The global mobile value-added service market is set to grow to $340 billion in 2014 from $200 billion last year and $226 billion this year, led by China, India and Indonesia, according to a July report from researcher Informa Telecoms & Media. The figures include revenue to handset vendors and other content providers for services accessed over mobile networks.

Convincing Operators

“The operator needs to be convinced the incremental revenue will be more than they’re paying Opera,” said Peder Strand, an Oslo-based analyst at SEB Enskilda Bank, who has a “buy” recommendation on Opera.

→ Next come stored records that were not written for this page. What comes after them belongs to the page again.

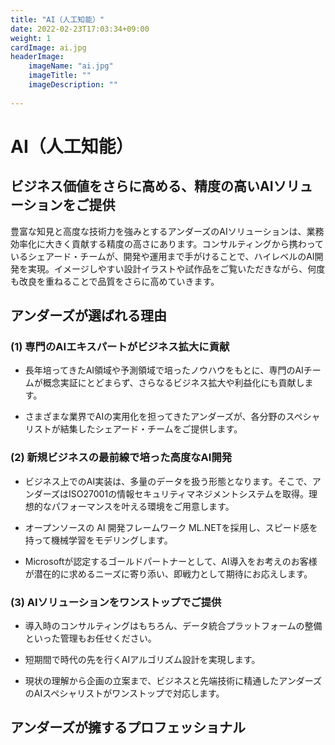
 ```yaml
---
title: "AI（人工知能）"
date: 2022-02-23T17:03:34+09:00
weight: 1
cardImage: ai.jpg
headerImage:
    imageName: "ai.jpg"
    imageTitle: ""
    imageDescription: ""
 
---
```


# AI（人工知能）
## ビジネス価値をさらに高める、精度の高いAIソリューションをご提供   
豊富な知見と高度な技術力を強みとするアンダーズのAIソリューションは、業務効率化に大きく貢献する精度の高さにあります。コンサルティングから携わっているシェアード・チームが、開発や運用まで手がけることで、ハイレベルのAI開発を実現。イメージしやすい設計イラストや試作品をご覧いただきながら、何度も改良を重ねることで品質をさらに高めていきます。

## アンダーズが選ばれる理由 
### (1)	専門のAIエキスパートがビジネス拡大に貢献

* 長年培ってきたAI領域や予測領域で培ったノウハウをもとに、専門のAIチームが概念実証にとどまらず、さらなるビジネス拡大や利益化にも貢献します。

* さまざまな業界でAIの実用化を担ってきたアンダーズが、各分野のスペシャリストが結集したシェアード・チームをご提供します。

### (2)	新規ビジネスの最前線で培った高度なAI開発

* ビジネス上でのAI実装は、多量のデータを扱う形態となります。そこで、アンダーズはISO27001の情報セキュリティマネジメントシステムを取得。理想的なパフォーマンスを叶える環境をご用意します。

* オープンソースの AI 開発フレームワーク ML.NETを採用し、スピード感を持って機械学習をモデリングします。

* Microsoftが認定するゴールドパートナーとして、AI導入をお考えのお客様が潜在的に求めるニーズに寄り添い、即戦力として期待にお応えします。

### (3)	AIソリューションをワンストップでご提供
* 導入時のコンサルティングはもちろん、データ統合プラットフォームの整備といった管理もお任せください。

* 短期間で時代の先を行くAIアルゴリズム設計を実現します。

* 現状の理解から企画の立案まで、ビジネスと先端技術に精通したアンダーズのAIスペシャリストがワンストップで対応します。

## アンダーズが擁するプロフェッショナル


<!-- なぜ「機械学習」が注目されているのでしょうか。スマホの普及などに伴い、大量のデータが出現するようになりました。複雑なデータを処理するため、多大なコストや時間が必要でしたが、機械学習により「人間では到底実現できない速さと精度で、分析結果を計算すること」が実現できるようになったからです。

**機械学習のメリット**

- 特徴量を学習することで予測値を算出
- 複数のアルゴリズムを適用し、再現性の高いモデルを選定
- クラスタリングにより特徴を分類化し、予測精度が向上

**デメリット**

- ある程度の教師データが必要（分類ごとに最低 100 件程度）
- モデルの精度向上には、再学習が必要


![ Image is not Available !](azure-ai.webp)

当社では**オープンソースの AI 開発フレームワーク ML.NET**にて、速やかに機械学習をモデリングします。貴社の現状の理解から企画の立案については、当社のプロフェッショナルへご相談ください。

### 事例

**業種**：証券業

**要望**：株価の独自フェアバリューを算定したい

**ソリューション**：上場企業の財務情報を過去分を含め EDINET より取得して、教師データとすることにしました。基本統計量およびクラスタリングを適用し、特徴量と株価の相関について粗い粒度で解析し、机上のモデルを作成。重回帰および数量化による仮モデルを作成して、特徴量とその変換により、一次的な精度向上に取り組みました。理論、精度の両面で、現場から一定の評価を得たうえで、本番モデリングのためのアルゴリズムを選定、最終的にはクラスターごとにモデルを作成しました。結果、フェアーバリュー算定を独自の目線で行うことに成功され、投資判断での活用を実現しました。

### 期間

- 随時

### 契約

- 計画立案および設計：準委任契約
- 製作：請負契約

### 納品物

**基本セット**

- 現状把握と貴社ソリューションの理解
- ゴール設計、マイルストーン策定
- 要件定義書作成
- 基本設計書作成
- プロトタイプ/POC 作成
- レビューミーティングの実施



**設計**

- AI モデリング
- 精度、正確性管理

**貴社の IT チームとして**

- AI コンサルタント
- SI コンサルタント
- ML.NET エンジニア
- C#/JavaScript プログラマー

**運用**

- システム利用状況の分析
- 改善施策の立案
- サポートデスク
- 管理者向け機能説明 -->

Spun off in 1994 from Telenor ASA, the Nordic region’s largest phone company, Opera sold shares in 2004. The stock has risen 36 percent this year, giving the company a market value of 3.26 billion kroner.

The biggest markets for Opera Mini are Russia, where it works with Mobile Telesystems OJSC, OAO MegaFon and Tele2 AB; India, where it partners with Virgin Mobile, Vodafone and Tata Communications Ltd.; and Indonesia, where it works with Telekomunikasi Selular PT. It’s also working with Millicom International Cellular SA’s Tigo brand in Latin America.

Taiwan’s MediaTek Inc., maker of one of the fastest-growing low-end phone platforms, has begun loading Opera onto its chipsets, which gets it onto handsets from new vendors such as India’s Micromax Informatics Ltd.

Opera’s Edge

Although Opera browsers can be used with higher-end smartphones, its edge comes from working on basic phones, which account for a majority of emerging markets devices. As bandwidth increases and more smartphones are sold, Opera may see its opportunities shrink.

“They seem to be the best choice for low-bandwidth countries,” said Andre Adolfsen, an Oslo-based analyst at Nordea Markets. “When improved bandwidth and smartphones penetrate these markets as well I believe Opera will struggle to compete with major original equipment makers such as Google, Apple, Microsoft and maybe Nokia.”

Nokia, which still works with Opera, is equipping its own mobile phone browser with compression technology from Novarra, which it acquired earlier this year. It’s also got joint applications stores with China Mobile and with Orange in the U.K. and France.

Enskilda’s Strand sees license revenue from phone companies as a better bet than customizing software for handset makers. “We expect significant pickup in profits over the next year,” he said.